企業のCSR活動の効果 ーCSR活動は偽善的行為か?ー
2019/01/24
文責:野口翔右
近年、企業が収益だけでなく社会的責任(CSR: corporate social responsibility)も問われる場面が増えてきている。実際にEU圏ではCSR活動に関するレポートの提出が企業に義務付けられており、日本でもCSR報告書を提出する企業が徐々に増えている。しかし、CSR活動そのものは企業の利益に直接結びつかないことから、株式会社は株主価値最大化を目指して行動するべきである、という従来のコーポレート・ガバナンス論の主張に相反しているように思える。それではなぜ企業はCSR活動を行うのだろうか。この疑問に対して示唆を与える学術的な研究を以下で紹介する。
CSR活動が間接的に株主価値最大化につながることを示した研究としてDeng et al.(2013)とLins et al.(2017)があげられる。Deng et al.(2013)は、株主以外のステークホルダー(従業員や顧客等)を利するような行動 を取っている企業ほど彼らからのサポートを得やすくなるため最終的には自社の利益につながり株主価値最大化を達成しやすくなるとことをM&Aの事例を用いて実証的に示した。一方Lins et al.(2017)は、CSR活動を信頼の獲得のための投資と位置付け、2008-2009年の世界金融危機のような企業や市場に対する信頼が揺らぐようなイベントが発生した時CSR活動を積極的に行っている企業ほど高いリターンを獲得していたことを示した。これらの研究はCSR活動が間接的に株主価値の向上に貢献することを示したものと解釈できる。
また、Ferrell et al.(2016)は、どのような特性を持つ企業がCSR活動を行う傾向にあるかを実証分析し、ガバナンスがよく行われている企業ほどCSR活動を行っていることを示した。この結果は、CSR活動をエージェンシー問題の一例として批判するような従来のコーポレート・ガバナンス論の主張を否定するものである。
以上の研究結果をまとめると、CSR活動は間接的に企業価値の向上に貢献し、よく規律付けされた企業ほどCSR活動を積極的に行うということになる。

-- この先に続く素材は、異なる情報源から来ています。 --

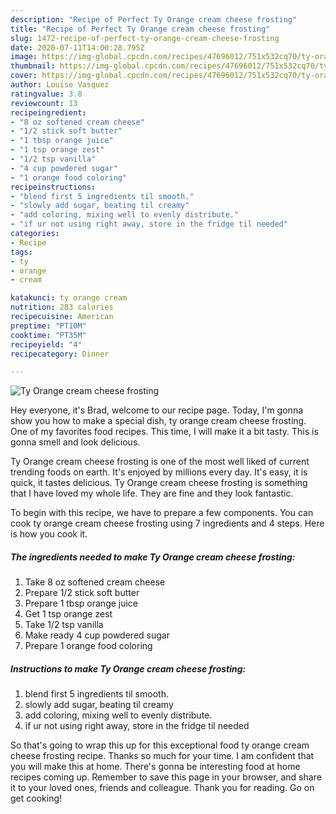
 ```yaml
---
description: "Recipe of Perfect Ty Orange cream cheese frosting"
title: "Recipe of Perfect Ty Orange cream cheese frosting"
slug: 1472-recipe-of-perfect-ty-orange-cream-cheese-frosting
date: 2020-07-11T14:00:28.795Z
image: https://img-global.cpcdn.com/recipes/47696012/751x532cq70/ty-orange-cream-cheese-frosting-recipe-main-photo.jpg
thumbnail: https://img-global.cpcdn.com/recipes/47696012/751x532cq70/ty-orange-cream-cheese-frosting-recipe-main-photo.jpg
cover: https://img-global.cpcdn.com/recipes/47696012/751x532cq70/ty-orange-cream-cheese-frosting-recipe-main-photo.jpg
author: Louise Vasquez
ratingvalue: 3.8
reviewcount: 13
recipeingredient:
- "8 oz softened cream cheese"
- "1/2 stick soft butter"
- "1 tbsp orange juice"
- "1 tsp orange zest"
- "1/2 tsp vanilla"
- "4 cup powdered sugar"
- "1 orange food coloring"
recipeinstructions:
- "blend first 5 ingredients til smooth."
- "slowly add sugar, beating til creamy"
- "add coloring, mixing well to evenly distribute."
- "if ur not using right away, store in the fridge til needed"
categories:
- Recipe
tags:
- ty
- orange
- cream

katakunci: ty orange cream 
nutrition: 283 calories
recipecuisine: American
preptime: "PT10M"
cooktime: "PT35M"
recipeyield: "4"
recipecategory: Dinner

---
```



![Ty Orange cream cheese frosting](https://img-global.cpcdn.com/recipes/47696012/751x532cq70/ty-orange-cream-cheese-frosting-recipe-main-photo.jpg)

Hey everyone, it's Brad, welcome to our recipe page. Today, I'm gonna show you how to make a special dish, ty orange cream cheese frosting. One of my favorites food recipes. This time, I will make it a bit tasty. This is gonna smell and look delicious.

Ty Orange cream cheese frosting is one of the most well liked of current trending foods on earth. It's enjoyed by millions every day. It's easy, it is quick, it tastes delicious. Ty Orange cream cheese frosting is something that I have loved my whole life. They are fine and they look fantastic.




To begin with this recipe, we have to prepare a few components. You can cook ty orange cream cheese frosting using 7 ingredients and 4 steps. Here is how you cook it.

<!--inarticleads1-->

##### The ingredients needed to make Ty Orange cream cheese frosting:

1. Take 8 oz softened cream cheese
1. Prepare 1/2 stick soft butter
1. Prepare 1 tbsp orange juice
1. Get 1 tsp orange zest
1. Take 1/2 tsp vanilla
1. Make ready 4 cup powdered sugar
1. Prepare 1 orange food coloring




<!--inarticleads2-->

##### Instructions to make Ty Orange cream cheese frosting:

1. blend first 5 ingredients til smooth.
1. slowly add sugar, beating til creamy
1. add coloring, mixing well to evenly distribute.
1. if ur not using right away, store in the fridge til needed




So that's going to wrap this up for this exceptional food ty orange cream cheese frosting recipe. Thanks so much for your time. I am confident that you will make this at home. There's gonna be interesting food at home recipes coming up. Remember to save this page in your browser, and share it to your loved ones, friends and colleague. Thank you for reading. Go on get cooking!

関連キーワード:CSR,コーポレート・ガバナンス,エージェンシー問題
参考文献
Deng, X., Kang, J. K., and Low, B. S. 2013. Corporate social responsibility and stakeholder value maximization: Evidence from mergers. Journal of financial Economics, 110(1), 87-109.
Ferrell, A., Liang, H., and Renneboog, L. 2016. Socially responsible firms. Journal of Financial Economics, 122(3), 585-606.

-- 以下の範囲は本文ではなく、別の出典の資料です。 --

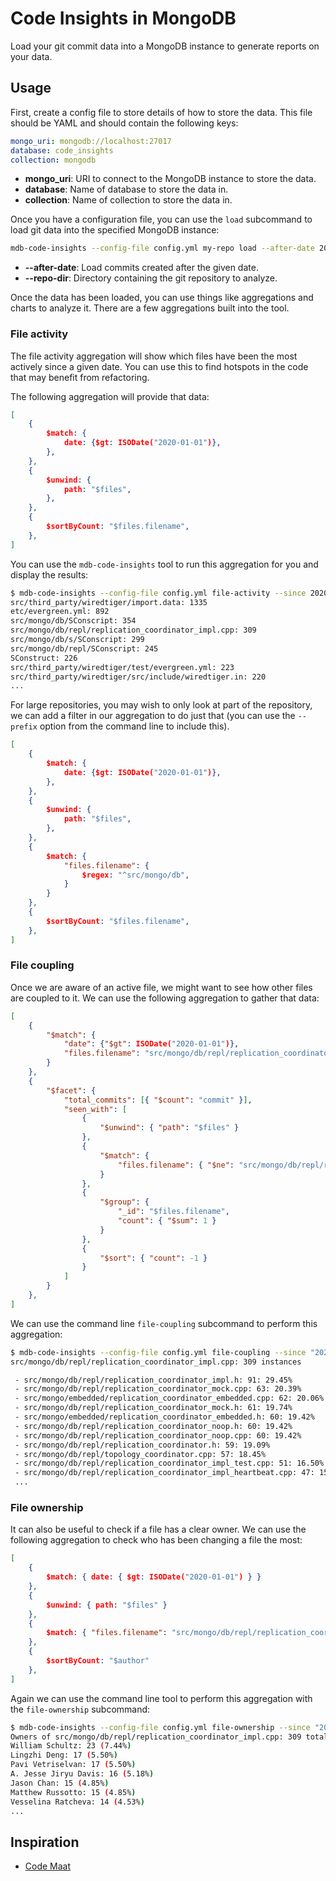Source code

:# Code Insights in MongoDB

Load your git commit data into a MongoDB instance to generate reports on your data.

## Usage

First, create a config file to store details of how to store the data. This file should be YAML
and should contain the following keys:

```yaml
mongo_uri: mongodb://localhost:27017
database: code_insights
collection: mongodb
```

- **mongo_uri**: URI to connect to the MongoDB instance to store the data.
- **database**: Name of database to store the data in.
- **collection**: Name of collection to store the data in.

Once you have a configuration file, you can use the `load` subcommand to load git data into the
specified MongoDB instance:

```bash
mdb-code-insights --config-file config.yml my-repo load --after-date 2018-01-01 --repo-dir path/to/repo
```

- **--after-date**: Load commits created after the given date.
- **--repo-dir**: Directory containing the git repository to analyze.

Once the data has been loaded, you can use things like aggregations and charts to analyze it. There
are a few aggregations built into the tool.

### File activity

The file activity aggregation will show which files have been the most actively since a given
date. You can use this to find hotspots in the code that may benefit from refactoring.

The following aggregation will provide that data:

```json
[
    {
        $match: {
            date: {$gt: ISODate("2020-01-01")},
        },
    },
    {
        $unwind: {
            path: "$files",
        },
    },
    {
        $sortByCount: "$files.filename",
    },
]
```

You can use the `mdb-code-insights` tool to run this aggregation for you and display the results:

```bash
$ mdb-code-insights --config-file config.yml file-activity --since 2020-01-01
src/third_party/wiredtiger/import.data: 1335
etc/evergreen.yml: 892
src/mongo/db/SConscript: 354
src/mongo/db/repl/replication_coordinator_impl.cpp: 309
src/mongo/db/s/SConscript: 299
src/mongo/db/repl/SConscript: 245
SConstruct: 226
src/third_party/wiredtiger/test/evergreen.yml: 223
src/third_party/wiredtiger/src/include/wiredtiger.in: 220
...
```

For large repositories, you may wish to only look at part of the repository, we can add a
filter in our aggregation to do just that (you can use the `--prefix` option from the command line
to include this).

```json
[
    {
        $match: {
            date: {$gt: ISODate("2020-01-01")},
        },
    },
    {
        $unwind: {
            path: "$files",
        },
    },
    {
        $match: {
            "files.filename": {
                $regex: "^src/mongo/db",
            }
        }
    },
    {
        $sortByCount: "$files.filename",
    },
]
```

### File coupling

Once we are aware of an active file, we might want to see how other files are coupled to it. We can
use the following aggregation to gather that data:

```json
[
    { 
        "$match": { 
            "date": {"$gt": ISODate("2020-01-01")}, 
            "files.filename": "src/mongo/db/repl/replication_coordinator_impl.cpp" 
        } 
    },
    { 
        "$facet": { 
            "total_commits": [{ "$count": "commit" }], 
            "seen_with": [
                { 
                    "$unwind": { "path": "$files" } 
                }, 
                { 
                    "$match": { 
                        "files.filename": { "$ne": "src/mongo/db/repl/replication_coordinator_impl.cpp" } 
                    } 
                }, 
                { 
                    "$group": {
                        "_id": "$files.filename", 
                        "count": { "$sum": 1 } 
                    } 
                }, 
                { 
                    "$sort": { "count": -1 } 
                }
            ] 
        } 
    },
]
```

We can use the command line `file-coupling` subcommand to perform this aggregation:

```bash
$ mdb-code-insights --config-file config.yml file-coupling --since "2020-01-01" --filename src/mongo/db/repl/replication_coordinator_impl.cpp
src/mongo/db/repl/replication_coordinator_impl.cpp: 309 instances

 - src/mongo/db/repl/replication_coordinator_impl.h: 91: 29.45%
 - src/mongo/db/repl/replication_coordinator_mock.cpp: 63: 20.39%
 - src/mongo/embedded/replication_coordinator_embedded.cpp: 62: 20.06%
 - src/mongo/db/repl/replication_coordinator_mock.h: 61: 19.74%
 - src/mongo/embedded/replication_coordinator_embedded.h: 60: 19.42%
 - src/mongo/db/repl/replication_coordinator_noop.h: 60: 19.42%
 - src/mongo/db/repl/replication_coordinator_noop.cpp: 60: 19.42%
 - src/mongo/db/repl/replication_coordinator.h: 59: 19.09%
 - src/mongo/db/repl/topology_coordinator.cpp: 57: 18.45%
 - src/mongo/db/repl/replication_coordinator_impl_test.cpp: 51: 16.50%
 - src/mongo/db/repl/replication_coordinator_impl_heartbeat.cpp: 47: 15.21%
 ...
```

### File ownership

It can also be useful to check if a file has a clear owner. We can use the following aggregation
to check who has been changing a file the most:

```json
[
    { 
        $match: { date: { $gt: ISODate("2020-01-01") } } 
    },
    { 
        $unwind: { path: "$files" } 
    },
    { 
        $match: { "files.filename": "src/mongo/db/repl/replication_coordinator_impl.cpp" } 
    },
    {
        $sortByCount: "$author" 
    },
]
```

Again we can use the command line tool to perform this aggregation with the `file-ownership`
subcommand:

```bash
$ mdb-code-insights --config-file config.yml file-ownership --since "2020-01-01" --filename src/mongo/db/repl/replication_coordinator_impl.cpp 
Owners of src/mongo/db/repl/replication_coordinator_impl.cpp: 309 total changes
William Schultz: 23 (7.44%)
Lingzhi Deng: 17 (5.50%)
Pavi Vetriselvan: 17 (5.50%)
A. Jesse Jiryu Davis: 16 (5.18%)
Jason Chan: 15 (4.85%)
Matthew Russotto: 15 (4.85%)
Vesselina Ratcheva: 14 (4.53%)
...
```

## Inspiration

* [Code Maat](https://github.com/adamtornhill/code-maat)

Lins, K. V., Servaes, H., and Tamayo, A. 2017. Social capital, trust, and firm performance: The value of corporate social responsibility during the financial crisis. The Journal of Finance, 72(4), 1785-1824.